Question 1122: What is the molecular change typically seen in lysosomal storage disorders?

A. Defective fusion of lysosomes and phagosomes
B. Increased synthesis of some substrates
C. Mutation of genes encoding lysosomal hydrolases (Correct Answer)
D. Membrane defect of lysosomes

Explanation: **Explanation:** **1. Why Option C is Correct:** Lysosomal Storage Disorders (LSDs) are a group of approximately 50 genetic diseases typically inherited in an **autosomal recessive** manner [1]. The fundamental molecular defect is a **mutation in genes encoding lysosomal acid hydrolases** [1]. These enzymes are responsible for the degradation of complex macromolecules (sphingolipids, mucopolysaccharides, etc.). When an enzyme is deficient or non-functional, the insoluble metabolite accumulates within the lysosomes, leading to cellular dysfunction and characteristic "storage" cells (e.g., Gaucher cells) [1]. **2. Why Other Options are Incorrect:** * **Option A:** Defective fusion of lysosomes and phagosomes is the hallmark of **Chédiak-Higashi syndrome**, not classic LSDs. * **Option B:** In LSDs, the substrate synthesis is normal; the pathology arises from a **failure of degradation**, leading to secondary accumulation [1]. * **Option C (Alternative mechanism):** While most LSDs involve hydrolase mutations, some involve defects in post-translational processing (e.g., **I-cell disease**, where there is a failure to create the Mannose-6-Phosphate tag) [1]. However, gene mutation of hydrolases remains the most common "typical" change. * **Option D:** Primary membrane defects are rare; the membrane usually becomes secondary damaged due to the accumulation of toxic metabolites. **High-Yield Clinical Pearls for NEET-PG:** * **Most Common LSD:** Gaucher Disease (Glucocerebrosidase deficiency) [1]. * **Only X-linked LSDs:** Fabry Disease and Hunter Syndrome (Mnemonic: *The **Hunter** is **Fab**ulous and aims for the **X***). * **Cherry Red Spot on Macula:** Seen in Tay-Sachs, Niemann-Pick, and Sandhoff disease. * **I-Cell Disease:** Defect in **N-acetylglucosaminyl-1-phosphotransferase**, leading to empty lysosomes and high levels of enzymes in the plasma. **References:** [1] Kumar V, Abbas AK, et al.. Robbins and Cotran Pathologic Basis of Disease. 9th ed. Genetic Disorders, pp. 159-161.

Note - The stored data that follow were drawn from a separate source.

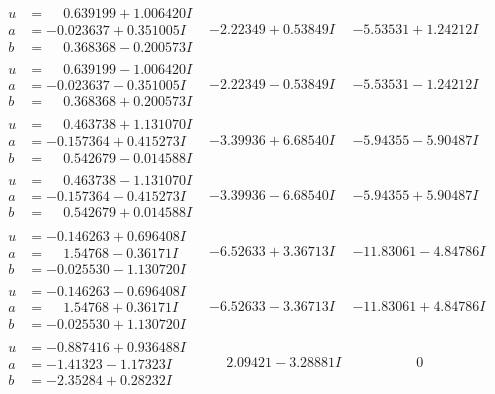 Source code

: \documentclass[1p]{elsarticle_modified}
\theoremstyle{definition}
\begin{document}
$$\begin{array}{c|c|c}
\begin{aligned}
u &= \phantom{-}0.639199 + 1.006420 I \\
a &= -0.023637 + 0.351005 I \\
b &= \phantom{-}0.368368 - 0.200573 I\end{aligned}
 & -2.22349 + 0.53849 I & -5.53531 + 1.24212 I \\ \hline\begin{aligned}
u &= \phantom{-}0.639199 - 1.006420 I \\
a &= -0.023637 - 0.351005 I \\
b &= \phantom{-}0.368368 + 0.200573 I\end{aligned}
 & -2.22349 - 0.53849 I & -5.53531 - 1.24212 I \\ \hline\begin{aligned}
u &= \phantom{-}0.463738 + 1.131070 I \\
a &= -0.157364 + 0.415273 I \\
b &= \phantom{-}0.542679 - 0.014588 I\end{aligned}
 & -3.39936 + 6.68540 I & -5.94355 - 5.90487 I \\ \hline\begin{aligned}
u &= \phantom{-}0.463738 - 1.131070 I \\
a &= -0.157364 - 0.415273 I \\
b &= \phantom{-}0.542679 + 0.014588 I\end{aligned}
 & -3.39936 - 6.68540 I & -5.94355 + 5.90487 I \\ \hline\begin{aligned}
u &= -0.146263 + 0.696408 I \\
a &= \phantom{-}1.54768 - 0.36171 I \\
b &= -0.025530 - 1.130720 I\end{aligned}
 & -6.52633 + 3.36713 I & -11.83061 - 4.84786 I \\ \hline\begin{aligned}
u &= -0.146263 - 0.696408 I \\
a &= \phantom{-}1.54768 + 0.36171 I \\
b &= -0.025530 + 1.130720 I\end{aligned}
 & -6.52633 - 3.36713 I & -11.83061 + 4.84786 I \\ \hline\begin{aligned}
u &= -0.887416 + 0.936488 I \\
a &= -1.41323 - 1.17323 I \\
b &= -2.35284 + 0.28232 I\end{aligned}
 & \phantom{-}2.09421 - 3.28881 I & \phantom{-0.000000 } 0 \\ \hline\begin{aligned}

\end{aligned}
\end{array}$$
\end{document}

Question 1123: A histopathological image of a cystic lesion is shown. What is the most likely diagnosis?

A. Dentigerous cyst
B. Odontogenic keratocyst
C. Unicystic ameloblastoma
D. Papillary cystadenoma lymphomatosum (Correct Answer)

Explanation: ***Papillary cystadenoma lymphomatosum*** - Features characteristic **bilayered oncocytic epithelium** lining papillary projections within cystic spaces, creating a distinctive architectural pattern. - Contains **lymphoid stroma with germinal centers**, which is pathognomonic for Warthin's tumor and distinguishes it from other cystic lesions. *Dentigerous cyst* - Shows simple **squamous epithelial lining** derived from dental follicle, lacking the complex papillary architecture. - Associated with **unerupted teeth** and contains dental follicular tissue, not lymphoid stroma. *Odontogenic keratocyst* - Characterized by **parakeratinized stratified squamous epithelium** with a distinctive palisaded basal layer. - Lacks the **papillary projections** and **lymphoid component** seen in papillary cystadenoma lymphomatosum. *Unicystic ameloblastoma* - Features **ameloblastic epithelium** with characteristic **stellate reticulum** and reverse nuclear polarity. - Shows **odontogenic differentiation** patterns, not the oncocytic epithelium and lymphoid stroma of Warthin's tumor.

Question 1124: What characterizes a granuloma?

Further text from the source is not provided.